You are viewing a plain text version of this content. The canonical link for it is here.
Posted to commits@spark.apache.org by gu...@apache.org on 2018/05/14 01:49:02 UTC

spark git commit: [SPARK-24186][R][SQL] change reverse and concat to collection functions in R

Repository: spark
Updated Branches:
  refs/heads/master 2fa33649d -> 3f0e801c1


[SPARK-24186][R][SQL] change reverse and concat to collection functions in R

## What changes were proposed in this pull request?

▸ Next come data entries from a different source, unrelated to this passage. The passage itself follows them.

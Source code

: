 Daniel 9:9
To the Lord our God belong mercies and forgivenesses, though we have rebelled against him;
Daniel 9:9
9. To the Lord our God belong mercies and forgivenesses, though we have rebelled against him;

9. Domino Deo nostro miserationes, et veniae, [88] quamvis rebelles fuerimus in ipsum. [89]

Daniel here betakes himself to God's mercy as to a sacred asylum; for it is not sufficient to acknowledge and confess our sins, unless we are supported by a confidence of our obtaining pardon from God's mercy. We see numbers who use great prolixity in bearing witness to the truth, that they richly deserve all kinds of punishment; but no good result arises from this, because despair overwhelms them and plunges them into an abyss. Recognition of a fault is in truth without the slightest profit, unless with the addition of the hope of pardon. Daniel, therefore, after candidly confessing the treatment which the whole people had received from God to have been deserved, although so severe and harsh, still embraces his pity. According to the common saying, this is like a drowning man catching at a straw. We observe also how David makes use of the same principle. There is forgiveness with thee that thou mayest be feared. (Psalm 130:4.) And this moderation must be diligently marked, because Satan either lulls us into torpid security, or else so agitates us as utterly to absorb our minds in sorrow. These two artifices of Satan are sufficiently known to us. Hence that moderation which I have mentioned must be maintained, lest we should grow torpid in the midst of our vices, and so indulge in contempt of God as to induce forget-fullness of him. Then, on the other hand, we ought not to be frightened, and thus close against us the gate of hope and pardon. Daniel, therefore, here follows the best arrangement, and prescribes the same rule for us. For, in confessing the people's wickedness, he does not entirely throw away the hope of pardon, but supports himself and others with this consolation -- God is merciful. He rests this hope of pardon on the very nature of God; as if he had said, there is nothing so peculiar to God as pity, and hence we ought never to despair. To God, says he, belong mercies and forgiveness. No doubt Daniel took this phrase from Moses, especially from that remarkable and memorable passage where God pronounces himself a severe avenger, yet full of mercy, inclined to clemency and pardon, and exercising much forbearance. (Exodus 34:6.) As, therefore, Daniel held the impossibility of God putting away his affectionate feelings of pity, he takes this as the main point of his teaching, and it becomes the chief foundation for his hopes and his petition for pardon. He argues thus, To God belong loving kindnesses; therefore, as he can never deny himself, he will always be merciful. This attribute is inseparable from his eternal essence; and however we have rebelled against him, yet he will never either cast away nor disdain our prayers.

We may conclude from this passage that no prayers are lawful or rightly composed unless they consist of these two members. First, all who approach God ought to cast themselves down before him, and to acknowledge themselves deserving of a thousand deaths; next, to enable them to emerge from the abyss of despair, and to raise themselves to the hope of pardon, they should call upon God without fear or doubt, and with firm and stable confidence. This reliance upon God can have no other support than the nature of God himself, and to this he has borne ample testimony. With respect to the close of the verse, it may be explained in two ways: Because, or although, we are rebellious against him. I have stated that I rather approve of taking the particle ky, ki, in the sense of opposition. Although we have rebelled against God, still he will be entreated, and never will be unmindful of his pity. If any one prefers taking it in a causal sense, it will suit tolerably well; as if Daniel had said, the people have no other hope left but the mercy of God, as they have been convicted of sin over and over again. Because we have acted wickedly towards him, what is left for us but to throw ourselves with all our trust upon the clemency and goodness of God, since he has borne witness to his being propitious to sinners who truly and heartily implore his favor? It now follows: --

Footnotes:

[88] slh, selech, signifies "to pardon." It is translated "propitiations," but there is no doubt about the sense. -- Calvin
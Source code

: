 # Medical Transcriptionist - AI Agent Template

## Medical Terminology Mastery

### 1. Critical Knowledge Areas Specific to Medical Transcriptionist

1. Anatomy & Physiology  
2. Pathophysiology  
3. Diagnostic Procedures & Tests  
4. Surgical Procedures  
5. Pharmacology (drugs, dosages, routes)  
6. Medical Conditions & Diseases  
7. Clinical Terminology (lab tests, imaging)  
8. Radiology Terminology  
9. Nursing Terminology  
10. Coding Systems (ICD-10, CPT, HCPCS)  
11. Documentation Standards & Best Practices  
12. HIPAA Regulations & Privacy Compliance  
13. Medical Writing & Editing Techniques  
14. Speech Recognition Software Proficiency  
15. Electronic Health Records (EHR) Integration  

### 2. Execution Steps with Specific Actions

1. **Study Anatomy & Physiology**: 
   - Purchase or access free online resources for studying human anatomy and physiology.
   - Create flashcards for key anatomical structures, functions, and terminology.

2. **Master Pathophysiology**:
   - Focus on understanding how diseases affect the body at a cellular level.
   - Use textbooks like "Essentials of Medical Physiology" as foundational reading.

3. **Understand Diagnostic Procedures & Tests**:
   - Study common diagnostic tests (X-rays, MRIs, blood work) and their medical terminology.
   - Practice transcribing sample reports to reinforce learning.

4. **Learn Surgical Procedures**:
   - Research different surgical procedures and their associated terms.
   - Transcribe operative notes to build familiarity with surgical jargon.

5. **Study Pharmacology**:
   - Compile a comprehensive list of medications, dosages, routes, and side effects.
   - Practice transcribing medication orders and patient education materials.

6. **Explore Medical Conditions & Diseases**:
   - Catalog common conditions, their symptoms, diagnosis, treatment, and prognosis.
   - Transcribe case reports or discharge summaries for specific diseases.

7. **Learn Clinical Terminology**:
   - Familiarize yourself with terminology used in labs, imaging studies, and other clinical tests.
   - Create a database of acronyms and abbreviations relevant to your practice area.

reverse and concat are already in functions.R as column string functions. Since now these two functions are categorized as collection functions in scala and python, we will do the same in R.

## How was this patch tested?

Add test in test_sparkSQL.R

Author: Huaxin Gao <hu...@us.ibm.com>

Closes #21307 from huaxingao/spark_24186.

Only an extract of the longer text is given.